Virus-Grippe als neue Ursache für Parkinson gefunden

Eine Grippe-Impfung kann Forschern zufolge auch Schutz vor Parkinson sein.
Eine Grippe-Impfung kann Forschern zufolge auch Schutz vor Parkinson sein.
Foto: Reuters
Die übliche Wintergrippe als Ursache für Parkinson? Kanadische Forscher haben in einer Studie herausgefunden, dass Grippe-Patienten doppelt so häufig an Parkinson erkranken, wie ihre gesunden Altersgenossen ohne Grippe. Auch Katzenliebhaber sollten sich laut den Forschern Sorgen machen.

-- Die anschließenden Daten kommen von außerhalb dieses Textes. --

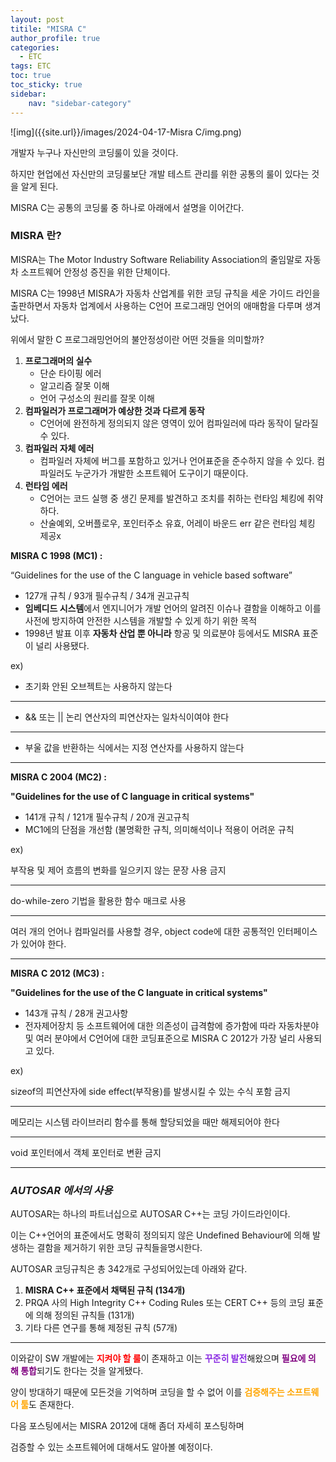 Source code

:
 ```yaml
---
layout: post
titile: "MISRA C"
author_profile: true
categories:
  - ETC
tags: ETC
toc: true
toc_sticky: true
sidebar:
    nav: "sidebar-category"
---
```




![img]({{site.url}}/images/2024-04-17-Misra C/img.png)


개발자 누구나 자신만의 코딩룰이 있을 것이다.

하지만 현업에선 자신만의 코딩룰보단 개발 테스트 관리를 위한 공통의 룰이 있다는 것을 알게 된다.

MISRA C는 공통의 코딩룰 중 하나로 아래에서 설명을 이어간다.

### **MISRA 란?**

MISRA는 The Motor Industry Software Reliability Association의 줄임말로 자동차 소프트웨어 안정성 증진을 위한 단체이다.

MISRA C는 1998년 MISRA가 자동차 산업계를 위한 코딩 규칙을 세운 가이드 라인을 출판하면서 자동차 업계에서 사용하는 C언어 프로그래밍 언어의 애매함을 다루며 생겨났다.

위에서 말한 C 프로그래밍언어의 불안정성이란 어떤 것들을 의미할까?

1. **프로그래머의 실수**
    - 단순 타이핑 에러
    - 알고리즘 잘못 이해
    - 언어 구성소의 원리를 잘못 이해
2. **컴파일러가 프로그래머가 예상한 것과 다르게 동작**
    - C언어에 완전하게 정의되지 않은 영역이 있어 컴파일러에 따라 동작이 달라질 수 있다.
3. **컴파일러 자체 에러**
    - 컴파일러 자체에 버그를 포함하고 있거나 언어표준을 준수하지 않을 수 있다.
    컴파일러도 누군가가 개발한 소프트웨어 도구이기 때문이다.
4. **런타임 에러**
    - C언어는 코드 실행 중 생긴 문제를 발견하고 조치를 취하는 런타임 체킹에 취약하다.
    - 산술예외, 오버플로우, 포인터주소 유효, 어레이 바운드 err 같은 런타임 체킹 제공x

**MISRA C 1998 (MC1) :**

“Guidelines for the use of the C language in vehicle based software”

- 127개 규칙 / 93개 필수규칙 / 34개 권고규칙
- **임베디드 시스템**에서 엔지니어가 개발 언어의 알려진 이슈나 결함을 이해하고 이를 사전에 방지하여 안전한 시스템을 개발할 수 있게 하기 위한 목적
- 1998년 발표 이후 **자동차 산업 뿐 아니라** 항공 및 의료분야 등에서도 MISRA 표준이 널리 사용됐다.

ex)

- 초기화 안된 오브젝트는 사용하지 않는다

---

- && 또는 || 논리 연산자의 피연산자는 일차식이여야 한다

---

- 부울 값을 반환하는 식에서는 지정 연산자를 사용하지 않는다

---

**MISRA C 2004 (MC2) :**

**"Guidelines for the use of C language in critical systems"**

- 141개 규칙 / 121개 필수규칙 / 20개 권고규칙
- MC1에의 단점을 개선함 (불명확한 규칙, 의미해석이나 적용이 어려운 규칙

ex)

부작용 및 제어 흐름의 변화를 일으키지 않는 문장 사용 금지

---

do-while-zero 기법을 활용한 함수 매크로 사용

---

여러 개의 언어나 컴파일러를 사용할 경우, object code에 대한 공통적인 인터페이스가 있어야 한다.

---

**MISRA C 2012 (MC3) :**

**"Guidelines for the use of the C languate in critical systems"**

- 143개 규칙 / 28개 권고사항
- 전자제어장치 등 소프트웨어에 대한 의존성이 급격함에 증가함에 따라 자동차분야 및 여러 분야에서 C언어에 대한 코딩표준으로 MISRA C 2012가 가장 널리 사용되고 있다.

ex)

sizeof의 피연산자에 side effect(부작용)를 발생시킬 수 있는 수식 포함 금지

---

메모리는 시스템 라이브러리 함수를 통해 할당되었을 때만 해제되어야 한다

---

void 포인터에서 객체 포인터로 변환 금지

---

### ***AUTOSAR 에서의 사용***

AUTOSAR는 하나의 파트너십으로 AUTOSAR C++는 코딩 가이드라인이다.

이는 C++언어의 표준에서도 명확히 정의되지 않은 Undefined Behaviour에 의해 발생하는 결함을 제거하기 위한 코딩 규칙들을명시한다.

AUTOSAR 코딩규칙은 총 342개로 구성되어있는데 아래와 같다.

1. **MISRA C++ 표준에서 채택된 규칙 (134개)**
2. PRQA 사의 High Integrity C++ Coding Rules 또는 CERT C++ 등의 코딩 표준에 의해 정의된 규칙들 (131개)
3. 기타 다른 연구를 통해 제정된 규칙 (57개)

---

이와같이 SW 개발에는 <span style="color:red">**지켜야 할 룰**</span>이 존재하고 이는 <span style="color:blueviolet">**꾸준히 발전**</span>해왔으며 <span style="color:purple">**필요에 의해 통합**</span>되기도 한다는 것을 알게됐다.

양이 방대하기 때문에 모든것을 기억하며 코딩을 할 수 없어 이를 <span style="color:orange">**검증해주는 소프트웨어 툴**</span>도 존재한다.

다음 포스팅에서는 MISRA 2012에 대해 좀더 자세히 포스팅하며

검증할 수 있는 소프트웨어에 대해서도 알아볼 예정이다. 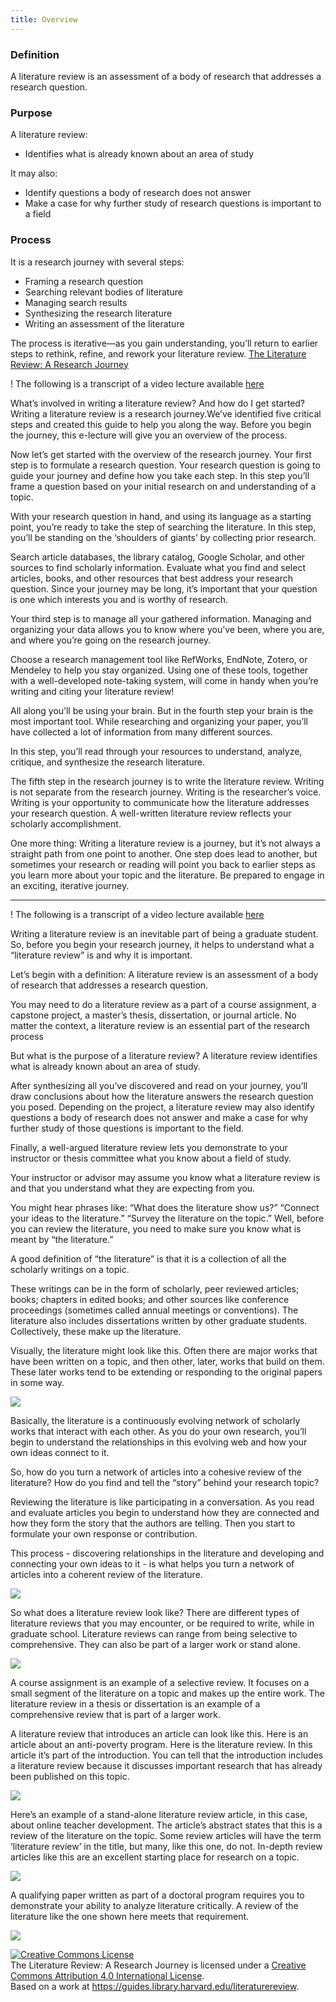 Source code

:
 ```yaml
---
title: Overview
---
```


### Definition

A literature review is an assessment of a body of research that addresses a research question.

### Purpose

A literature review:
- Identifies what is already known about an area of study

It may also:
- Identify questions a body of research does not answer       
- Make a case for why further study of research questions is important to a field

### Process

It is a research journey with several steps:
- Framing a research question
- Searching relevant bodies of literature
- Managing search results
- Synthesizing the research literature
- Writing an assessment of the literature

The process is iterative—as you gain understanding, you’ll return to earlier steps to rethink, refine, and rework your literature review.
[The Literature Review: A Research Journey](https://guides.library.harvard.edu/literaturereview)

! The following is a transcript of a video lecture available [here](http://gseacademic.harvard.edu/~instruct/gutman_library/litreview/process/player.html)

What’s involved in writing a literature review? And how do I get started?
Writing a literature review is a research journey.We’ve identified five critical steps and created this guide to help you along the way. Before you begin the journey, this e-lecture will give you an overview of the process.

Now let’s get started with the overview of the research journey. Your first step is to formulate a research question. Your research question is going to guide your journey and define how you take each step. In this step you’ll frame a question based on your initial research on and understanding of a topic.

With your research question in hand, and using its language as a starting point, you’re ready to take the step of searching the literature. In this step, you’ll be standing on the ‘shoulders of giants’ by collecting prior research.

Search article databases, the library catalog, Google Scholar, and other sources to find scholarly information. Evaluate what you find and select articles, books, and other resources that best address your research question. Since your journey may be long, it’s important that your question is one which interests you and is worthy of research.

Your third step is to manage all your gathered information. Managing and organizing your data allows you to know where you’ve been, where you are, and where you’re going on the research journey.

Choose a research management tool like RefWorks, EndNote, Zotero, or Mendeley to help you stay organized. Using one of these tools, together with a well-developed note-taking system, will come in handy when you’re writing and citing your literature review!

All along you’ll be using your brain. But in the fourth step your brain is the most important tool. While researching and organizing your paper, you’ll have collected a lot of information from many different sources.

In this step, you’ll read through your resources to understand, analyze, critique, and synthesize the research literature.

The fifth step in the research journey is to write the literature review. Writing is not separate from the research journey. Writing is the researcher’s voice. Writing is your opportunity to communicate how the literature addresses your research question. A well-written literature review reflects your scholarly accomplishment.

One more thing: Writing a literature review is a journey, but it’s not always a straight path from one point to another. One step does lead to another, but sometimes your research or reading will point you back to earlier steps as you learn more about your topic and the literature. Be prepared to engage in an exciting, iterative journey.

---

! The following is a transcript of a video lecture available [here](http://gseacademic.harvard.edu/~instruct/gutman_library/litreview/defpurpose/player.html)

Writing a literature review is an inevitable part of being a graduate student. So, before you begin your research journey, it helps to understand what a “literature review” is and why it is important.

Let’s begin with a definition: A literature review is an assessment of a body of research that addresses a research question.

You may need to do a literature review as a part of a course assignment, a capstone project, a master’s thesis, dissertation, or journal article. No matter the context, a literature review is an essential part of the research process

But what is the purpose of a literature review? A literature review identifies what is already known about an area of study.

After synthesizing all you’ve discovered and read on your journey, you’ll draw conclusions about how the literature answers the research question you posed. Depending on the project, a literature review may also identify questions a body of research does not answer and make a case for why further study of those questions is important to the field.

Finally, a well-argued literature review lets you demonstrate to your instructor or thesis committee what you know about a field of study.

Your instructor or advisor may assume you know what a literature review is and that you understand what they are expecting from you.

You might hear phrases like: “What does the literature show us?” “Connect your ideas to the literature.” “Survey the literature on the topic.” Well, before you can review the literature, you need to make sure you know what is meant by “the literature.”

A good definition of “the literature” is that it is a collection of all the scholarly writings on a topic.

These writings can be in the form of scholarly, peer reviewed articles; books; chapters in edited books; and other sources like conference proceedings (sometimes called annual meetings or conventions). The literature also includes dissertations written by other graduate students. Collectively, these make up the literature.

Visually, the literature might look like this. Often there are major works that have been written on a topic, and then other, later, works that build on them. These later works tend to be extending or responding to the original papers in some way.

![](handoutofslides_definitionandpurpose.jpg)

Basically, the literature is a continuously evolving network of scholarly works that interact with each other. As you do your own research, you’ll begin to understand the relationships in this evolving web and how your own ideas connect to it.

So, how do you turn a network of articles into a cohesive review of the literature? How do you find and tell the “story” behind your research topic?

Reviewing the literature is like participating in a conversation. As you read and evaluate articles you begin to understand how they are connected and how they form the story that the authors are telling. Then you start to formulate your own response or contribution.

This process - discovering relationships in the literature and developing and connecting your own ideas to it - is what helps you turn a network of articles into a coherent review of the literature.

![](handoutofslides_definitionandpurpose2.jpg)

So what does a literature review look like? There are different types of literature reviews that you may encounter, or be required to write, while in graduate school. Literature reviews can range from being selective to comprehensive. They can also be part of a larger work or stand alone.

![](handoutofslides_definitionandpurpose3.jpg)

A course assignment is an example of a selective review. It focuses on a small segment of the literature on a topic and makes up the entire work. The literature review in a thesis or dissertation is an example of a comprehensive review that is part of a larger work.

A literature review that introduces an article can look like this. Here is an article about an anti-poverty program. Here is the literature review. In this article it’s part of the introduction. You can tell that the introduction includes a literature review because it discusses important research that has already been published on this topic.

![](handoutofslides_definitionandpurpose4.jpg)

Here’s an example of a stand-alone literature review article, in this case, about online teacher development. The article’s abstract states that this is a review of the literature on the topic. Some review articles will have the term ‘literature review’ in the title, but many, like this one, do not. In-depth review articles like this are an excellent starting place for research on a topic.

![](handoutofslides_definitionandpurpose5.jpg)

A qualifying paper written as part of a doctoral program requires you to demonstrate your ability to analyze literature critically. A review of the literature like the one shown here meets that requirement.

![](handoutofslides_definitionandpurpose6.jpg)

<a rel="license" href="http://creativecommons.org/licenses/by/4.0/"><img alt="Creative Commons License" style="border-width:0" src="https://i.creativecommons.org/l/by/4.0/88x31.png" /></a><br /><span xmlns:dct="http://purl.org/dc/terms/" property="dct:title">The Literature Review: A Research Journey</span> is licensed under a <a rel="license" href="http://creativecommons.org/licenses/by/4.0/">Creative Commons Attribution 4.0 International License</a>.<br />Based on a work at <a xmlns:dct="http://purl.org/dc/terms/" href="https://guides.library.harvard.edu/literaturereview" rel="dct:source">https://guides.library.harvard.edu/literaturereview</a>.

Vancouver. Forscher haben eine neue Ursache für die Parkinson-Krankheit nachgewiesen. Nach einer schweren Virus-Grippe verdoppelt sich das Risiko die Schüttelkrankheit zu entwickeln. Eine Grippe-Impfung könnte also ein Schutz auch vor Morbus Parkinson sein.

Eine Studie der University of British Columbia mit dem Pacific Parkinson's Research Centre wies jetzt den Zusammenhang zwischen einer Virusinfektion und der Entstehung eines idiopathischen Parkinson-Syndroms nach. Wie ärzteblatt.de berichtet, analysierten die Forscher Interviews mit über 800 Patienten, von denen die eine Hälfte am Morbus Parkinson erkrankt und die andere Hälfte gesund war.

Kinderkrankheiten haben entgegengesetzte Wirkung

Das Ergebnis: Patienten mit einer länger zurückliegenden, schwer verlaufenden Grippe erkrankten doppelt so häufig an Parkinson, wie ihre gesunden Altersgenossen ohne Grippe. Die Wissenschaftler machten aber auch noch einer andere Entdeckung: Kinderkrankheiten, darunter vor allem die Masern, hatten eine entgegengesetzte Wirkung.

Wer als Kind an Masern erkrankt ist, hat ein um 35 Prozent vermindertes Parkinson-Risiko. Für Katzenliebhaber gibt es eine schlechte Nachricht: Die Autoren der Studie wiesen nach, dass ein häufiger Kontakt mit Katzen das Risiko für einen Morbus Parkinson bedeutend erhöht. (mp)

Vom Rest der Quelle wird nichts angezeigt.